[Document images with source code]
☆ ☆ ☆ ☆ ☆

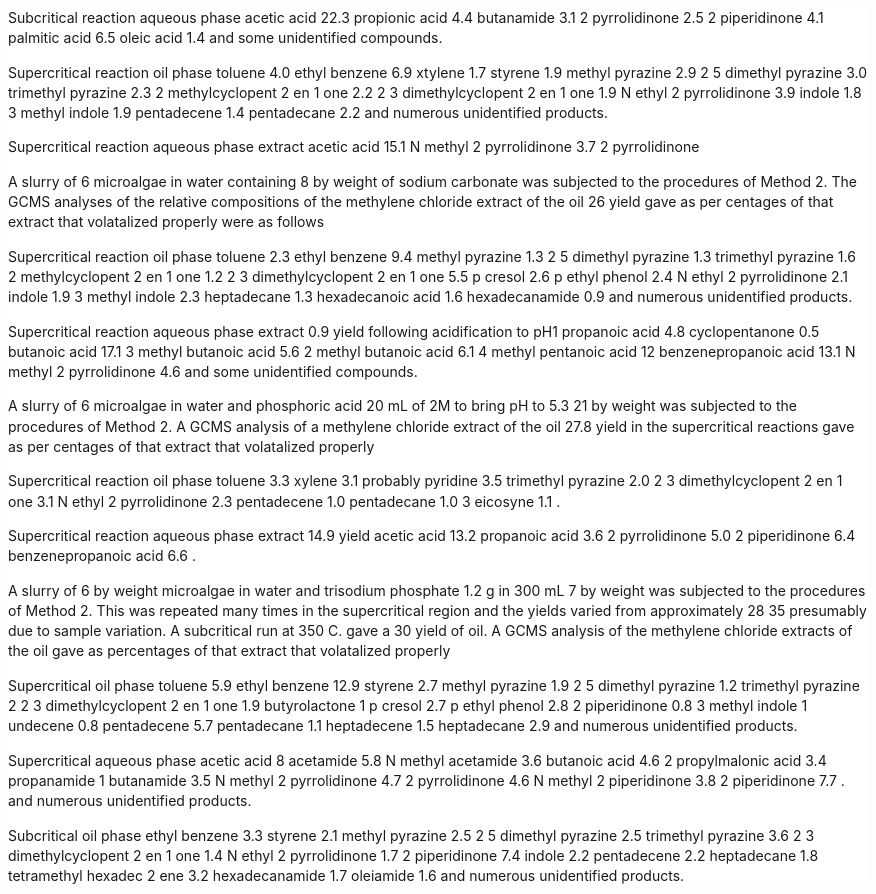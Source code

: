 Subcritical reaction aqueous phase acetic acid 22.3 propionic acid 4.4 butanamide 3.1 2 pyrrolidinone 2.5 2 piperidinone 4.1 palmitic acid 6.5 oleic acid 1.4 and some unidentified compounds.

Supercritical reaction oil phase toluene 4.0 ethyl benzene 6.9 xtylene 1.7 styrene 1.9 methyl pyrazine 2.9 2 5 dimethyl pyrazine 3.0 trimethyl pyrazine 2.3 2 methylcyclopent 2 en 1 one 2.2 2 3 dimethylcyclopent 2 en 1 one 1.9 N ethyl 2 pyrrolidinone 3.9 indole 1.8 3 methyl indole 1.9 pentadecene 1.4 pentadecane 2.2 and numerous unidentified products.

Supercritical reaction aqueous phase extract acetic acid 15.1 N methyl 2 pyrrolidinone 3.7 2 pyrrolidinone 

A slurry of 6 microalgae in water containing 8 by weight of sodium carbonate was subjected to the procedures of Method 2. The GCMS analyses of the relative compositions of the methylene chloride extract of the oil 26 yield gave as per centages of that extract that volatalized properly were as follows 

Supercritical reaction oil phase toluene 2.3 ethyl benzene 9.4 methyl pyrazine 1.3 2 5 dimethyl pyrazine 1.3 trimethyl pyrazine 1.6 2 methylcyclopent 2 en 1 one 1.2 2 3 dimethylcyclopent 2 en 1 one 5.5 p cresol 2.6 p ethyl phenol 2.4 N ethyl 2 pyrrolidinone 2.1 indole 1.9 3 methyl indole 2.3 heptadecane 1.3 hexadecanoic acid 1.6 hexadecanamide 0.9 and numerous unidentified products.

Supercritical reaction aqueous phase extract 0.9 yield following acidification to pH1 propanoic acid 4.8 cyclopentanone 0.5 butanoic acid 17.1 3 methyl butanoic acid 5.6 2 methyl butanoic acid 6.1 4 methyl pentanoic acid 12 benzenepropanoic acid 13.1 N methyl 2 pyrrolidinone 4.6 and some unidentified compounds.

A slurry of 6 microalgae in water and phosphoric acid 20 mL of 2M to bring pH to 5.3 21 by weight was subjected to the procedures of Method 2. A GCMS analysis of a methylene chloride extract of the oil 27.8 yield in the supercritical reactions gave as per centages of that extract that volatalized properly 

Supercritical reaction oil phase toluene 3.3 xylene 3.1 probably pyridine 3.5 trimethyl pyrazine 2.0 2 3 dimethylcyclopent 2 en 1 one 3.1 N ethyl 2 pyrrolidinone 2.3 pentadecene 1.0 pentadecane 1.0 3 eicosyne 1.1 .

Supercritical reaction aqueous phase extract 14.9 yield acetic acid 13.2 propanoic acid 3.6 2 pyrrolidinone 5.0 2 piperidinone 6.4 benzenepropanoic acid 6.6 .

A slurry of 6 by weight microalgae in water and trisodium phosphate 1.2 g in 300 mL 7 by weight was subjected to the procedures of Method 2. This was repeated many times in the supercritical region and the yields varied from approximately 28 35 presumably due to sample variation. A subcritical run at 350 C. gave a 30 yield of oil. A GCMS analysis of the methylene chloride extracts of the oil gave as percentages of that extract that volatalized properly 

Supercritical oil phase toluene 5.9 ethyl benzene 12.9 styrene 2.7 methyl pyrazine 1.9 2 5 dimethyl pyrazine 1.2 trimethyl pyrazine 2 2 3 dimethylcyclopent 2 en 1 one 1.9 butyrolactone 1 p cresol 2.7 p ethyl phenol 2.8 2 piperidinone 0.8 3 methyl indole 1 undecene 0.8 pentadecene 5.7 pentadecane 1.1 heptadecene 1.5 heptadecane 2.9 and numerous unidentified products.

Supercritical aqueous phase acetic acid 8 acetamide 5.8 N methyl acetamide 3.6 butanoic acid 4.6 2 propylmalonic acid 3.4 propanamide 1 butanamide 3.5 N methyl 2 pyrrolidinone 4.7 2 pyrrolidinone 4.6 N methyl 2 piperidinone 3.8 2 piperidinone 7.7 . and numerous unidentified products.

Subcritical oil phase ethyl benzene 3.3 styrene 2.1 methyl pyrazine 2.5 2 5 dimethyl pyrazine 2.5 trimethyl pyrazine 3.6 2 3 dimethylcyclopent 2 en 1 one 1.4 N ethyl 2 pyrrolidinone 1.7 2 piperidinone 7.4 indole 2.2 pentadecene 2.2 heptadecane 1.8 tetramethyl hexadec 2 ene 3.2 hexadecanamide 1.7 oleiamide 1.6 and numerous unidentified products.
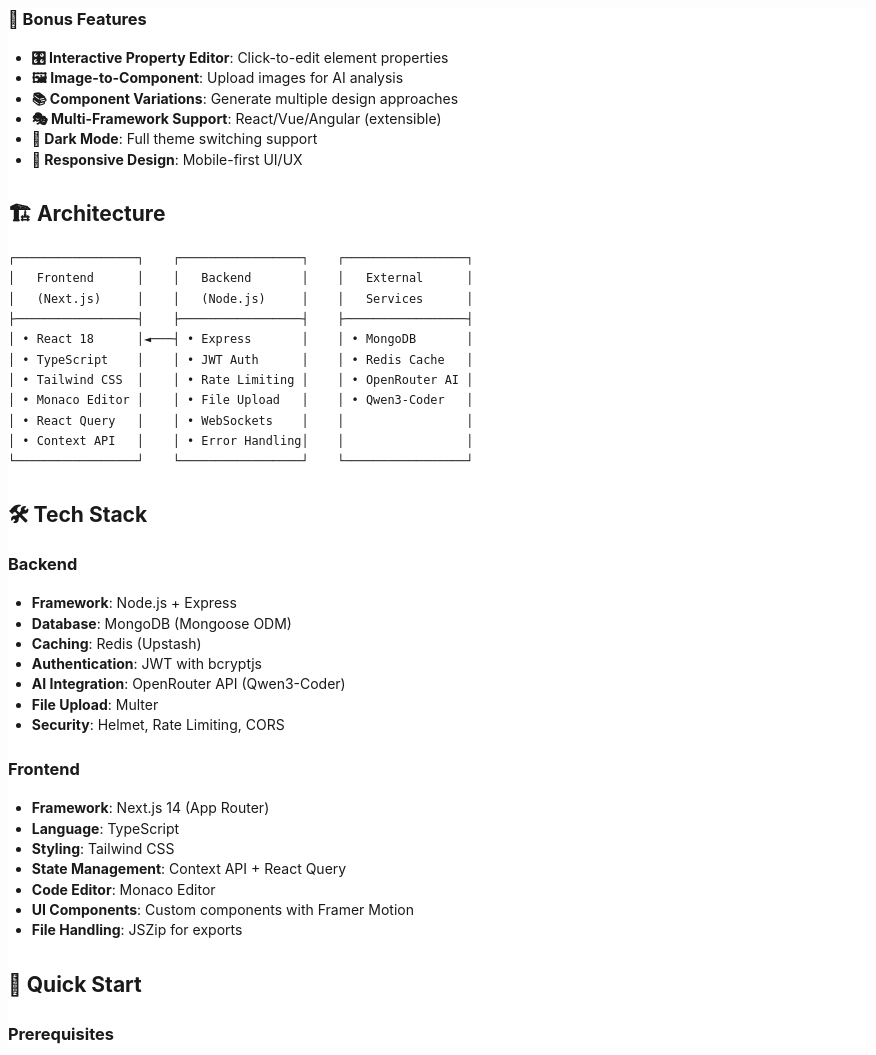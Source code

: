### 🌟 Bonus Features

- **🎛️ Interactive Property Editor**: Click-to-edit element properties
- **🖼️ Image-to-Component**: Upload images for AI analysis
- **📚 Component Variations**: Generate multiple design approaches
- **🎭 Multi-Framework Support**: React/Vue/Angular (extensible)
- **🌙 Dark Mode**: Full theme switching support
- **📱 Responsive Design**: Mobile-first UI/UX

## 🏗️ Architecture

```
┌─────────────────┐    ┌─────────────────┐    ┌─────────────────┐
│   Frontend      │    │   Backend       │    │   External      │
│   (Next.js)     │    │   (Node.js)     │    │   Services      │
├─────────────────┤    ├─────────────────┤    ├─────────────────┤
│ • React 18      │◄───┤ • Express       │    │ • MongoDB       │
│ • TypeScript    │    │ • JWT Auth      │    │ • Redis Cache   │
│ • Tailwind CSS  │    │ • Rate Limiting │    │ • OpenRouter AI │
│ • Monaco Editor │    │ • File Upload   │    │ • Qwen3-Coder   │
│ • React Query   │    │ • WebSockets    │    │                 │
│ • Context API   │    │ • Error Handling│    │                 │
└─────────────────┘    └─────────────────┘    └─────────────────┘
```

## 🛠️ Tech Stack

### Backend

- **Framework**: Node.js + Express
- **Database**: MongoDB (Mongoose ODM)
- **Caching**: Redis (Upstash)
- **Authentication**: JWT with bcryptjs
- **AI Integration**: OpenRouter API (Qwen3-Coder)
- **File Upload**: Multer
- **Security**: Helmet, Rate Limiting, CORS

### Frontend

- **Framework**: Next.js 14 (App Router)
- **Language**: TypeScript
- **Styling**: Tailwind CSS
- **State Management**: Context API + React Query
- **Code Editor**: Monaco Editor
- **UI Components**: Custom components with Framer Motion
- **File Handling**: JSZip for exports

## 🚀 Quick Start

### Prerequisites
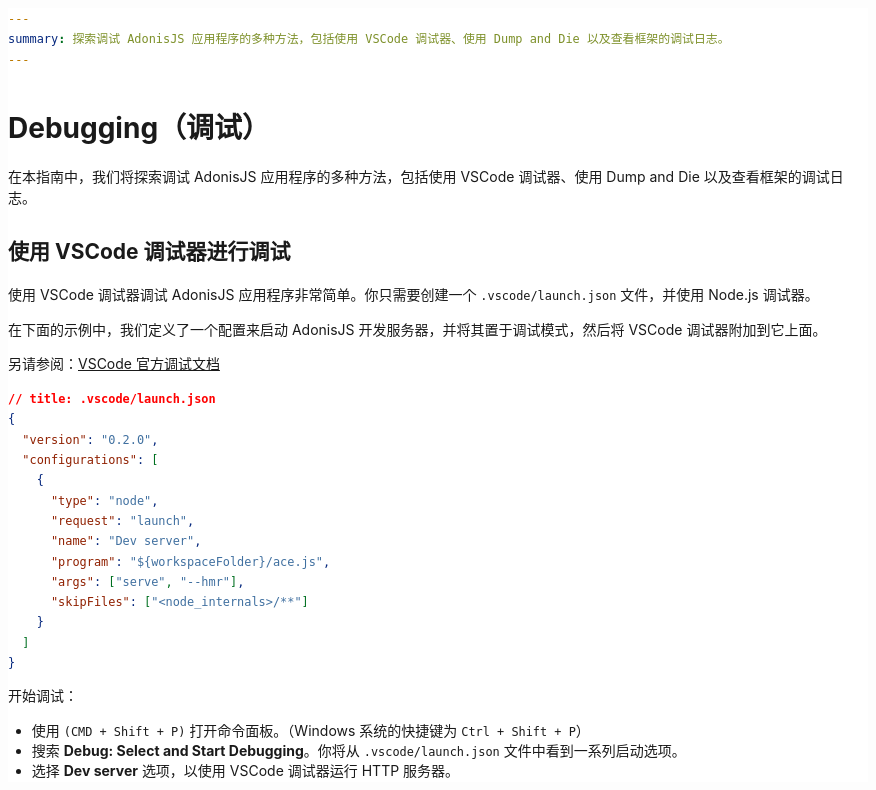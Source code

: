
 ```yaml
---
summary: 探索调试 AdonisJS 应用程序的多种方法，包括使用 VSCode 调试器、使用 Dump and Die 以及查看框架的调试日志。
---
```


# Debugging（调试）

在本指南中，我们将探索调试 AdonisJS 应用程序的多种方法，包括使用 VSCode 调试器、使用 Dump and Die 以及查看框架的调试日志。

## 使用 VSCode 调试器进行调试

使用 VSCode 调试器调试 AdonisJS 应用程序非常简单。你只需要创建一个 `.vscode/launch.json` 文件，并使用 Node.js 调试器。

在下面的示例中，我们定义了一个配置来启动 AdonisJS 开发服务器，并将其置于调试模式，然后将 VSCode 调试器附加到它上面。

另请参阅：[VSCode 官方调试文档](https://code.visualstudio.com/docs/editor/debugging)

```json
// title: .vscode/launch.json
{
  "version": "0.2.0",
  "configurations": [
    {
      "type": "node",
      "request": "launch",
      "name": "Dev server",
      "program": "${workspaceFolder}/ace.js",
      "args": ["serve", "--hmr"],
      "skipFiles": ["<node_internals>/**"]
    }
  ]
}
```

开始调试：

- 使用 `(CMD + Shift + P)` 打开命令面板。（Windows 系统的快捷键为 `Ctrl + Shift + P`）
- 搜索 **Debug: Select and Start Debugging**。你将从 `.vscode/launch.json` 文件中看到一系列启动选项。
- 选择 **Dev server** 选项，以使用 VSCode 调试器运行 HTTP 服务器。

☆ ☆ ☆ ☆ ☆

■ Problem to solve
Nothing may be altered when you restate the records, but every picture must be dropped.

■ Reply to the exercise
Source code

: Subcritical reaction aqueous phase acetic acid 22.3 propionic acid 4.4 butanamide 3.1 2 pyrrolidinone 2.5 2 piperidinone 4.1 palmitic acid 6.5 oleic acid 1.4 and some unidentified compounds.

Supercritical reaction oil phase toluene 4.0 ethyl benzene 6.9 xtylene 1.7 styrene 1.9 methyl pyrazine 2.9 2 5 dimethyl pyrazine 3.0 trimethyl pyrazine 2.3 2 methylcyclopent 2 en 1 one 2.2 2 3 dimethylcyclopent 2 en 1 one 1.9 N ethyl 2 pyrrolidinone 3.9 indole 1.8 3 methyl indole 1.9 pentadecene 1.4 pentadecane 2.2 and numerous unidentified products.

Supercritical reaction aqueous phase extract acetic acid 15.1 N methyl 2 pyrrolidinone 3.7 2 pyrrolidinone 

A slurry of 6 microalgae in water containing 8 by weight of sodium carbonate was subjected to the procedures of Method 2. The GCMS analyses of the relative compositions of the methylene chloride extract of the oil 26 yield gave as per centages of that extract that volatalized properly were as follows 

Supercritical reaction oil phase toluene 2.3 ethyl benzene 9.4 methyl pyrazine 1.3 2 5 dimethyl pyrazine 1.3 trimethyl pyrazine 1.6 2 methylcyclopent 2 en 1 one 1.2 2 3 dimethylcyclopent 2 en 1 one 5.5 p cresol 2.6 p ethyl phenol 2.4 N ethyl 2 pyrrolidinone 2.1 indole 1.9 3 methyl indole 2.3 heptadecane 1.3 hexadecanoic acid 1.6 hexadecanamide 0.9 and numerous unidentified products.

Supercritical reaction aqueous phase extract 0.9 yield following acidification to pH1 propanoic acid 4.8 cyclopentanone 0.5 butanoic acid 17.1 3 methyl butanoic acid 5.6 2 methyl butanoic acid 6.1 4 methyl pentanoic acid 12 benzenepropanoic acid 13.1 N methyl 2 pyrrolidinone 4.6 and some unidentified compounds.

A slurry of 6 microalgae in water and phosphoric acid 20 mL of 2M to bring pH to 5.3 21 by weight was subjected to the procedures of Method 2. A GCMS analysis of a methylene chloride extract of the oil 27.8 yield in the supercritical reactions gave as per centages of that extract that volatalized properly 

Supercritical reaction oil phase toluene 3.3 xylene 3.1 probably pyridine 3.5 trimethyl pyrazine 2.0 2 3 dimethylcyclopent 2 en 1 one 3.1 N ethyl 2 pyrrolidinone 2.3 pentadecene 1.0 pentadecane 1.0 3 eicosyne 1.1 .

Supercritical reaction aqueous phase extract 14.9 yield acetic acid 13.2 propanoic acid 3.6 2 pyrrolidinone 5.0 2 piperidinone 6.4 benzenepropanoic acid 6.6 .

A slurry of 6 by weight microalgae in water and trisodium phosphate 1.2 g in 300 mL 7 by weight was subjected to the procedures of Method 2. This was repeated many times in the supercritical region and the yields varied from approximately 28 35 presumably due to sample variation. A subcritical run at 350 C. gave a 30 yield of oil. A GCMS analysis of the methylene chloride extracts of the oil gave as percentages of that extract that volatalized properly 

Supercritical oil phase toluene 5.9 ethyl benzene 12.9 styrene 2.7 methyl pyrazine 1.9 2 5 dimethyl pyrazine 1.2 trimethyl pyrazine 2 2 3 dimethylcyclopent 2 en 1 one 1.9 butyrolactone 1 p cresol 2.7 p ethyl phenol 2.8 2 piperidinone 0.8 3 methyl indole 1 undecene 0.8 pentadecene 5.7 pentadecane 1.1 heptadecene 1.5 heptadecane 2.9 and numerous unidentified products.

Supercritical aqueous phase acetic acid 8 acetamide 5.8 N methyl acetamide 3.6 butanoic acid 4.6 2 propylmalonic acid 3.4 propanamide 1 butanamide 3.5 N methyl 2 pyrrolidinone 4.7 2 pyrrolidinone 4.6 N methyl 2 piperidinone 3.8 2 piperidinone 7.7 . and numerous unidentified products.

Subcritical oil phase ethyl benzene 3.3 styrene 2.1 methyl pyrazine 2.5 2 5 dimethyl pyrazine 2.5 trimethyl pyrazine 3.6 2 3 dimethylcyclopent 2 en 1 one 1.4 N ethyl 2 pyrrolidinone 1.7 2 piperidinone 7.4 indole 2.2 pentadecene 2.2 heptadecane 1.8 tetramethyl hexadec 2 ene 3.2 hexadecanamide 1.7 oleiamide 1.6 and numerous unidentified products.
Source code

:### 🌟 Bonus Features

- **🎛️ Interactive Property Editor**: Click-to-edit element properties
- **🖼️ Image-to-Component**: Upload images for AI analysis
- **📚 Component Variations**: Generate multiple design approaches
- **🎭 Multi-Framework Support**: React/Vue/Angular (extensible)
- **🌙 Dark Mode**: Full theme switching support
- **📱 Responsive Design**: Mobile-first UI/UX

## 🏗️ Architecture

```
┌─────────────────┐    ┌─────────────────┐    ┌─────────────────┐
│   Frontend      │    │   Backend       │    │   External      │
│   (Next.js)     │    │   (Node.js)     │    │   Services      │
├─────────────────┤    ├─────────────────┤    ├─────────────────┤
│ • React 18      │◄───┤ • Express       │    │ • MongoDB       │
│ • TypeScript    │    │ • JWT Auth      │    │ • Redis Cache   │
│ • Tailwind CSS  │    │ • Rate Limiting │    │ • OpenRouter AI │
│ • Monaco Editor │    │ • File Upload   │    │ • Qwen3-Coder   │
│ • React Query   │    │ • WebSockets    │    │                 │
│ • Context API   │    │ • Error Handling│    │                 │
└─────────────────┘    └─────────────────┘    └─────────────────┘
```

## 🛠️ Tech Stack

### Backend

- **Framework**: Node.js + Express
- **Database**: MongoDB (Mongoose ODM)
- **Caching**: Redis (Upstash)
- **Authentication**: JWT with bcryptjs
- **AI Integration**: OpenRouter API (Qwen3-Coder)
- **File Upload**: Multer
- **Security**: Helmet, Rate Limiting, CORS

### Frontend

- **Framework**: Next.js 14 (App Router)
- **Language**: TypeScript
- **Styling**: Tailwind CSS
- **State Management**: Context API + React Query
- **Code Editor**: Monaco Editor
- **UI Components**: Custom components with Framer Motion
- **File Handling**: JSZip for exports

## 🚀 Quick Start

### Prerequisites
Source code

:
 ```yaml
---
summary: 探索调试 AdonisJS 应用程序的多种方法，包括使用 VSCode 调试器、使用 Dump and Die 以及查看框架的调试日志。
---
```


# Debugging（调试）

在本指南中，我们将探索调试 AdonisJS 应用程序的多种方法，包括使用 VSCode 调试器、使用 Dump and Die 以及查看框架的调试日志。

## 使用 VSCode 调试器进行调试

使用 VSCode 调试器调试 AdonisJS 应用程序非常简单。你只需要创建一个 `.vscode/launch.json` 文件，并使用 Node.js 调试器。

在下面的示例中，我们定义了一个配置来启动 AdonisJS 开发服务器，并将其置于调试模式，然后将 VSCode 调试器附加到它上面。

另请参阅：[VSCode 官方调试文档](https://code.visualstudio.com/docs/editor/debugging)

```json
// title: .vscode/launch.json
{
  "version": "0.2.0",
  "configurations": [
    {
      "type": "node",
      "request": "launch",
      "name": "Dev server",
      "program": "${workspaceFolder}/ace.js",
      "args": ["serve", "--hmr"],
      "skipFiles": ["<node_internals>/**"]
    }
  ]
}
```

开始调试：

- 使用 `(CMD + Shift + P)` 打开命令面板。（Windows 系统的快捷键为 `Ctrl + Shift + P`）
- 搜索 **Debug: Select and Start Debugging**。你将从 `.vscode/launch.json` 文件中看到一系列启动选项。
- 选择 **Dev server** 选项，以使用 VSCode 调试器运行 HTTP 服务器。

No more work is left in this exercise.